◆ **Prompt**
Give back every entry exactly; drop the pictures.

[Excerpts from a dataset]
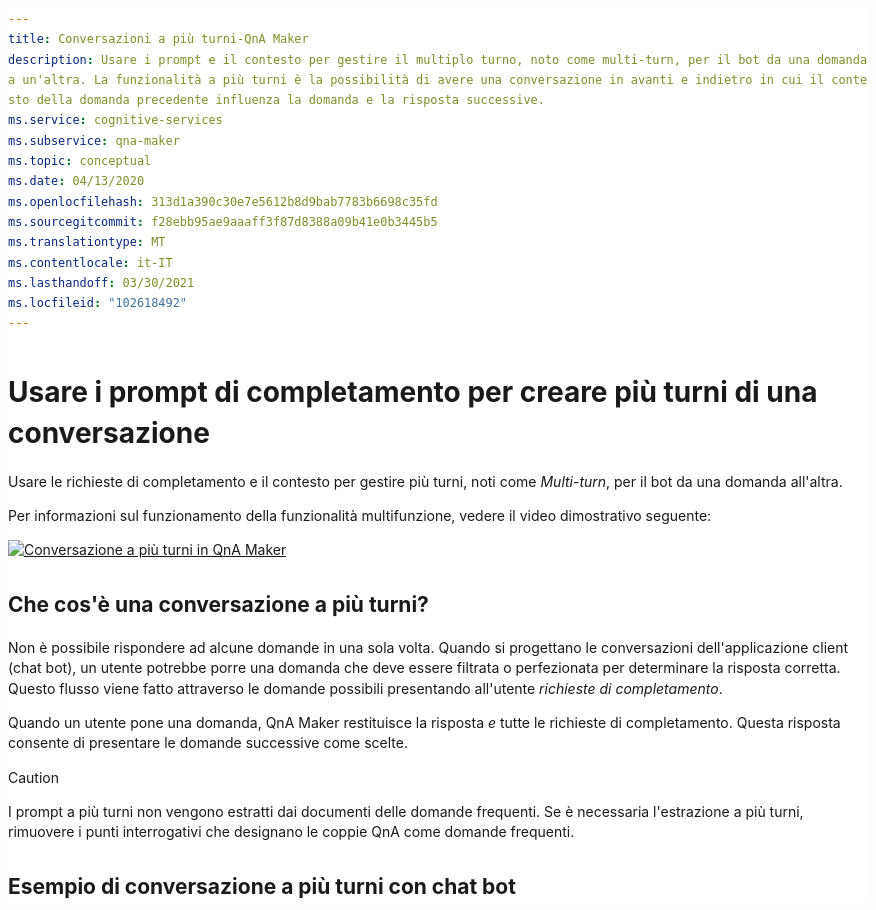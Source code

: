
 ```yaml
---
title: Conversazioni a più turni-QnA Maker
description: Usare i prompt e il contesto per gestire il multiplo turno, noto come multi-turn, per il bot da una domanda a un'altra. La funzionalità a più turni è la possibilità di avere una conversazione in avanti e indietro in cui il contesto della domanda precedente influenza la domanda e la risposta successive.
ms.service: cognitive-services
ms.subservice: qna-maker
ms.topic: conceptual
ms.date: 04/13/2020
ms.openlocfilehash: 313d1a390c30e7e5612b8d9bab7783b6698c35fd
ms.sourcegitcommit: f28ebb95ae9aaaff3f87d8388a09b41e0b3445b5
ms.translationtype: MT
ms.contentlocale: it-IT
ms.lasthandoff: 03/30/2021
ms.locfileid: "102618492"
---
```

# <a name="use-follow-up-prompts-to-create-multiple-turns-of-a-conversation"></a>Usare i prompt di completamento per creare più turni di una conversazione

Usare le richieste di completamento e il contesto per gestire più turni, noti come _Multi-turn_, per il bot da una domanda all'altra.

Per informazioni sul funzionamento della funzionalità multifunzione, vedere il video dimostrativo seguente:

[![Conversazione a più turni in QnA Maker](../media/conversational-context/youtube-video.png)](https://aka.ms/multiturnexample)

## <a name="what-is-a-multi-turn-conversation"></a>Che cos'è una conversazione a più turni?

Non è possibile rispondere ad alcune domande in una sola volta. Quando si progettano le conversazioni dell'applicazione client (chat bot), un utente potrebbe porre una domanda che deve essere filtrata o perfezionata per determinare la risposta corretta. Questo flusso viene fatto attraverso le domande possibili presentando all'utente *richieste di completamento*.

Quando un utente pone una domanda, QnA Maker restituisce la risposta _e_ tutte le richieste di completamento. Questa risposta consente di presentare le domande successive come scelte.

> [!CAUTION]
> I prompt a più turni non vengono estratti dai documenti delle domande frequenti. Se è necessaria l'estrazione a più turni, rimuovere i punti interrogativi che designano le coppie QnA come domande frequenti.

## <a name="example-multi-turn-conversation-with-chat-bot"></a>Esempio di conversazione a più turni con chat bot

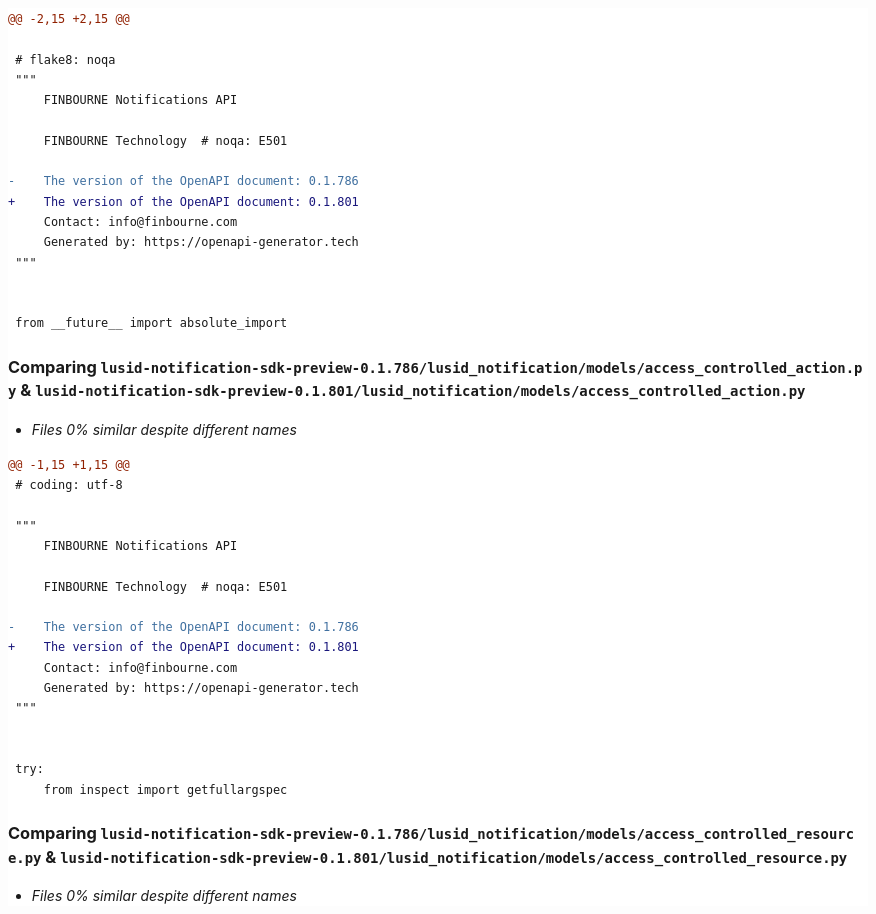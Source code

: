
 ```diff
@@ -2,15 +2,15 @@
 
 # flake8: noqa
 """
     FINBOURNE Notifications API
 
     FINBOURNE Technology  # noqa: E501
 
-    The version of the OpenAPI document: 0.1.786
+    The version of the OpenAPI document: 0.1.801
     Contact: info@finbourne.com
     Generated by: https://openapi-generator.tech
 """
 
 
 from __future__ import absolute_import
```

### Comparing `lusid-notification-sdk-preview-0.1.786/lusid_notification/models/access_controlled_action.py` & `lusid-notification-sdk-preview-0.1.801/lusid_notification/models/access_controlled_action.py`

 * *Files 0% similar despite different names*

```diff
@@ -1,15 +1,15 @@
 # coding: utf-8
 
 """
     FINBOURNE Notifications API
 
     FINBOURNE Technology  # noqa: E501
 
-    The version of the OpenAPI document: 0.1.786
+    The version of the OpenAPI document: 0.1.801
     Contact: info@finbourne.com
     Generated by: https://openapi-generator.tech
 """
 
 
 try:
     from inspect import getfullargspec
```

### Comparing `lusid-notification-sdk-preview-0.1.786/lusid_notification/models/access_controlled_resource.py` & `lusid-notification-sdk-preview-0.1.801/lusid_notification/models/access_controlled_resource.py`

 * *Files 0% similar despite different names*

◆ **Response box**
Source code

:
 ```yaml
---
title: Conversazioni a più turni-QnA Maker
description: Usare i prompt e il contesto per gestire il multiplo turno, noto come multi-turn, per il bot da una domanda a un'altra. La funzionalità a più turni è la possibilità di avere una conversazione in avanti e indietro in cui il contesto della domanda precedente influenza la domanda e la risposta successive.
ms.service: cognitive-services
ms.subservice: qna-maker
ms.topic: conceptual
ms.date: 04/13/2020
ms.openlocfilehash: 313d1a390c30e7e5612b8d9bab7783b6698c35fd
ms.sourcegitcommit: f28ebb95ae9aaaff3f87d8388a09b41e0b3445b5
ms.translationtype: MT
ms.contentlocale: it-IT
ms.lasthandoff: 03/30/2021
ms.locfileid: "102618492"
---
```

# <a name="use-follow-up-prompts-to-create-multiple-turns-of-a-conversation"></a>Usare i prompt di completamento per creare più turni di una conversazione

Usare le richieste di completamento e il contesto per gestire più turni, noti come _Multi-turn_, per il bot da una domanda all'altra.

Per informazioni sul funzionamento della funzionalità multifunzione, vedere il video dimostrativo seguente:

[![Conversazione a più turni in QnA Maker](../media/conversational-context/youtube-video.png)](https://aka.ms/multiturnexample)

## <a name="what-is-a-multi-turn-conversation"></a>Che cos'è una conversazione a più turni?

Non è possibile rispondere ad alcune domande in una sola volta. Quando si progettano le conversazioni dell'applicazione client (chat bot), un utente potrebbe porre una domanda che deve essere filtrata o perfezionata per determinare la risposta corretta. Questo flusso viene fatto attraverso le domande possibili presentando all'utente *richieste di completamento*.

Quando un utente pone una domanda, QnA Maker restituisce la risposta _e_ tutte le richieste di completamento. Questa risposta consente di presentare le domande successive come scelte.

> [!CAUTION]
> I prompt a più turni non vengono estratti dai documenti delle domande frequenti. Se è necessaria l'estrazione a più turni, rimuovere i punti interrogativi che designano le coppie QnA come domande frequenti.

## <a name="example-multi-turn-conversation-with-chat-bot"></a>Esempio di conversazione a più turni con chat bot

Source code

:
 ```diff
@@ -2,15 +2,15 @@
 
 # flake8: noqa
 """
     FINBOURNE Notifications API
 
     FINBOURNE Technology  # noqa: E501
 
-    The version of the OpenAPI document: 0.1.786
+    The version of the OpenAPI document: 0.1.801
     Contact: info@finbourne.com
     Generated by: https://openapi-generator.tech
 """
 
 
 from __future__ import absolute_import
```

### Comparing `lusid-notification-sdk-preview-0.1.786/lusid_notification/models/access_controlled_action.py` & `lusid-notification-sdk-preview-0.1.801/lusid_notification/models/access_controlled_action.py`

 * *Files 0% similar despite different names*

```diff
@@ -1,15 +1,15 @@
 # coding: utf-8
 
 """
     FINBOURNE Notifications API
 
     FINBOURNE Technology  # noqa: E501
 
-    The version of the OpenAPI document: 0.1.786
+    The version of the OpenAPI document: 0.1.801
     Contact: info@finbourne.com
     Generated by: https://openapi-generator.tech
 """
 
 
 try:
     from inspect import getfullargspec
```

### Comparing `lusid-notification-sdk-preview-0.1.786/lusid_notification/models/access_controlled_resource.py` & `lusid-notification-sdk-preview-0.1.801/lusid_notification/models/access_controlled_resource.py`

 * *Files 0% similar despite different names*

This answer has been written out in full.